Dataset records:
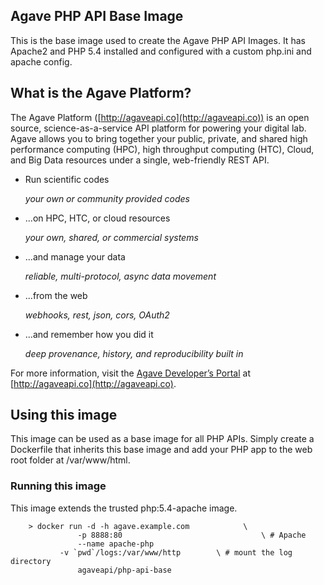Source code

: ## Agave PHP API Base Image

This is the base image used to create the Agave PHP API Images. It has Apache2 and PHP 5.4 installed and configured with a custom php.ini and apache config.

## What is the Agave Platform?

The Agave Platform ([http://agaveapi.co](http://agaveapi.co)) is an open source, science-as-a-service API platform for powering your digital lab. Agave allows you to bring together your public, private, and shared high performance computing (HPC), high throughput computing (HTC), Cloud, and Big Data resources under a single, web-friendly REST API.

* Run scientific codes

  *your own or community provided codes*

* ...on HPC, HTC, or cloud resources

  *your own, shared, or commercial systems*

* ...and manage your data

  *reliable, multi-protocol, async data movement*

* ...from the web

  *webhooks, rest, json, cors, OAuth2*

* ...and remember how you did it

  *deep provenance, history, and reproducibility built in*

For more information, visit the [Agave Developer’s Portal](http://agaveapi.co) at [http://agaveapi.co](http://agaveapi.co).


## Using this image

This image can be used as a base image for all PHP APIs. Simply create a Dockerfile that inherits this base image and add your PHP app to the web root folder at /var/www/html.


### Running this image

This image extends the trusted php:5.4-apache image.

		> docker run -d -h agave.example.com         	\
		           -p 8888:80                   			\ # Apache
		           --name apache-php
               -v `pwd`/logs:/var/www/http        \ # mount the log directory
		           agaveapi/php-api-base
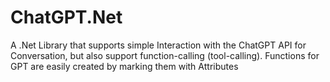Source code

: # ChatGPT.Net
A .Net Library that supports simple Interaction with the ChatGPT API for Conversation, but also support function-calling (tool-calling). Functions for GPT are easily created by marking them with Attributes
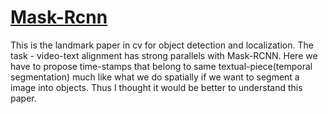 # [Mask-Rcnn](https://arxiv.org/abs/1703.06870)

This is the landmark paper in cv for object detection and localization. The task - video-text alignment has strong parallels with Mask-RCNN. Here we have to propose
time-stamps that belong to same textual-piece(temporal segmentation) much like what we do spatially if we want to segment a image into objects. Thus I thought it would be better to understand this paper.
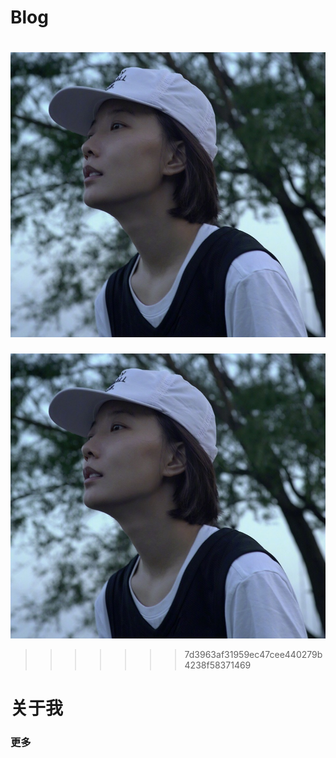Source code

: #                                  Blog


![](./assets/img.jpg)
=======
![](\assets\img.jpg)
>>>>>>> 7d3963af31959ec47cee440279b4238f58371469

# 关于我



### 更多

* * *

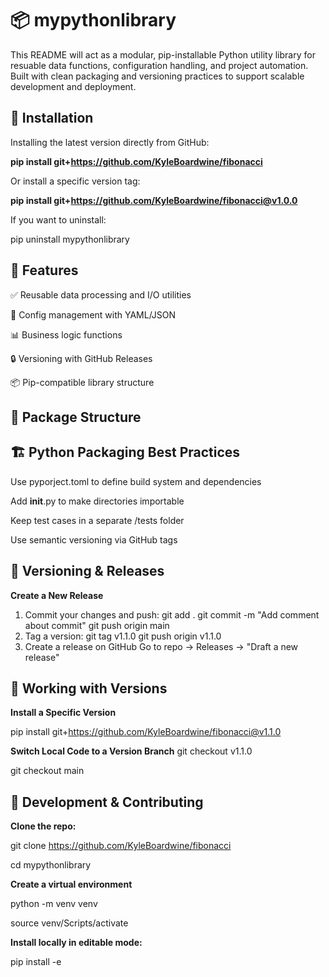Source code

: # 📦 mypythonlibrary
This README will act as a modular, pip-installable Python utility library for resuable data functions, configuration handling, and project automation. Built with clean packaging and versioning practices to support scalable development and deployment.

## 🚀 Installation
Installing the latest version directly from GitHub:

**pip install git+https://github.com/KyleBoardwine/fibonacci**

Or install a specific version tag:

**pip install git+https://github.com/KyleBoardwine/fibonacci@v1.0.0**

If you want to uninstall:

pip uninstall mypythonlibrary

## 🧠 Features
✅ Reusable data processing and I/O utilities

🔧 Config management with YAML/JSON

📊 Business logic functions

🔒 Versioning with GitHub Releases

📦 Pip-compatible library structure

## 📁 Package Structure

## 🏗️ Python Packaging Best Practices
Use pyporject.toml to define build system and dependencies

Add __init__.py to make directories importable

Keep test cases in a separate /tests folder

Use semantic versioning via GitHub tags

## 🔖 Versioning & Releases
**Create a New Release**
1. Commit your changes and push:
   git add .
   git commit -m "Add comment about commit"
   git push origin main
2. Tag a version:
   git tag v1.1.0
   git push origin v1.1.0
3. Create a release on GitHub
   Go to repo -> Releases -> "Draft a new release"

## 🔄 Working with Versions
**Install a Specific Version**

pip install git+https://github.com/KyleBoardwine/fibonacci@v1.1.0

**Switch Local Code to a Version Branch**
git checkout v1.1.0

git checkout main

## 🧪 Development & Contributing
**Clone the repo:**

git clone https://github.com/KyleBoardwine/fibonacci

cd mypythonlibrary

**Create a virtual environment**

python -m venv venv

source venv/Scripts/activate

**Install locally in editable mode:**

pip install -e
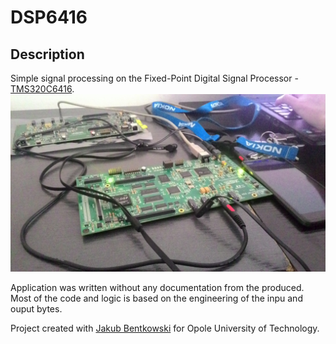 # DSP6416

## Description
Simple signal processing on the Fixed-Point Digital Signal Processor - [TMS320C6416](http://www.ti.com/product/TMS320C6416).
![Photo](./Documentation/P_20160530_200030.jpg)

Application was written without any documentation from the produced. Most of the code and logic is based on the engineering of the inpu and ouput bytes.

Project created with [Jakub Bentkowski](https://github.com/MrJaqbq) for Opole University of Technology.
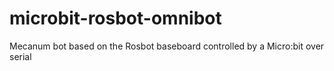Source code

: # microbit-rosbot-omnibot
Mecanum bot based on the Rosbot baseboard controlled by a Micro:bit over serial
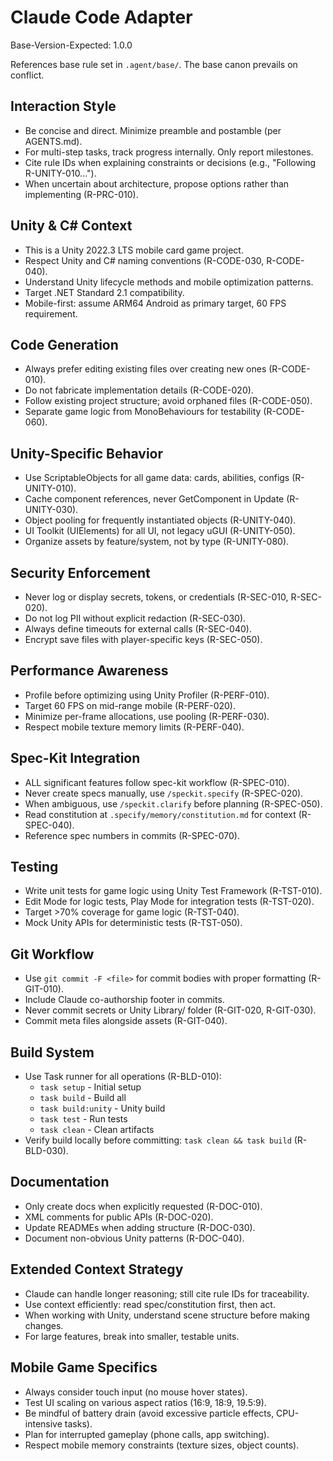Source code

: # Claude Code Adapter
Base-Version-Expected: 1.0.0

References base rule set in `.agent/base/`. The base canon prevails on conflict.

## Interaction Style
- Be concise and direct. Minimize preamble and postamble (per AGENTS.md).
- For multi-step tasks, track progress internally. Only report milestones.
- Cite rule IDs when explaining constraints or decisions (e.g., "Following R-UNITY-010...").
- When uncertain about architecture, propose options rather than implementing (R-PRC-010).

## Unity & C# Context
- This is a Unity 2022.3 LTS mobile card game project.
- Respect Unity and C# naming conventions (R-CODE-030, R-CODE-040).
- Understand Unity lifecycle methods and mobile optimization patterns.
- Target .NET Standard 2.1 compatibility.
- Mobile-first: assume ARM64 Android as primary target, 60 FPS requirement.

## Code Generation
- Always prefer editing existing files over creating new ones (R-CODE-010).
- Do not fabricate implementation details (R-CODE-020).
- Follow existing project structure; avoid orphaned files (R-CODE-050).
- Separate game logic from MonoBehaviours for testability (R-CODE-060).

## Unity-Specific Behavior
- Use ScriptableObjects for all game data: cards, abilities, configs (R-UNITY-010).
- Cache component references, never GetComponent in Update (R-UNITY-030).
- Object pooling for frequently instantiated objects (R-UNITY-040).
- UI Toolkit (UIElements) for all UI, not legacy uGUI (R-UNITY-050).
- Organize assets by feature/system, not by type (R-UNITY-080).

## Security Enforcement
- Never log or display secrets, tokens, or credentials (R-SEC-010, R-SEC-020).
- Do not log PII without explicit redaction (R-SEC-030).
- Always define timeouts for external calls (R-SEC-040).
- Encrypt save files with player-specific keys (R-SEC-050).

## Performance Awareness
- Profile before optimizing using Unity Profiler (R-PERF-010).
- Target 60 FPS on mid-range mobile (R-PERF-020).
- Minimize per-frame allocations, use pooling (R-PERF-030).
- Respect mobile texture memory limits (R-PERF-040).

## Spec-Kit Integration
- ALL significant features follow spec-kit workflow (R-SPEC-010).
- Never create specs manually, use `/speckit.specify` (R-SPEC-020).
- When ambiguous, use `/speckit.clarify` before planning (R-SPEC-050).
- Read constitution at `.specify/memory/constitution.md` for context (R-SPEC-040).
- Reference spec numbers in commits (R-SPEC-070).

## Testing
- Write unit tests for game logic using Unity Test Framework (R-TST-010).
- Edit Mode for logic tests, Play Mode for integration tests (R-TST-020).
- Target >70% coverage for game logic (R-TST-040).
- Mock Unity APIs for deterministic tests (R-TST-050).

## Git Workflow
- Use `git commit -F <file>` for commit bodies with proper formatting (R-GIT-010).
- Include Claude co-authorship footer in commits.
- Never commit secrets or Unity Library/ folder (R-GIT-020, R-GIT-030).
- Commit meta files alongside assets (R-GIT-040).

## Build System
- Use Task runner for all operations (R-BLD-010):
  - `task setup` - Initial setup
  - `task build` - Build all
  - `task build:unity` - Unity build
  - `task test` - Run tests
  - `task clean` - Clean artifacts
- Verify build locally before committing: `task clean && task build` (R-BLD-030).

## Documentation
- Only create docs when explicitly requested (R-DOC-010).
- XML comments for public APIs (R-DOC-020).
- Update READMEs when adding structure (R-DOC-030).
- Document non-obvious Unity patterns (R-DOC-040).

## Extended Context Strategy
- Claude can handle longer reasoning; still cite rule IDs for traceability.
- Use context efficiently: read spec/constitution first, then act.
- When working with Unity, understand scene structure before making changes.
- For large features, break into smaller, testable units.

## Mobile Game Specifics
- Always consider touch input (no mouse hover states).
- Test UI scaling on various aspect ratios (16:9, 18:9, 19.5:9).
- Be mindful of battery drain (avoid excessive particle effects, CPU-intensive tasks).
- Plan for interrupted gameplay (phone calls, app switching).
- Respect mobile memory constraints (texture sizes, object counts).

:: TASK OBJECTIVE ::
Wherever "assets" occurs in the entries above, copy the line it sits on.

:: SOLUTION TO THE PROBLEM ::
![](./assets/img.jpg)
![](\assets\img.jpg)
- Organize assets by feature/system, not by type (R-UNITY-080).
- Commit meta files alongside assets (R-GIT-040).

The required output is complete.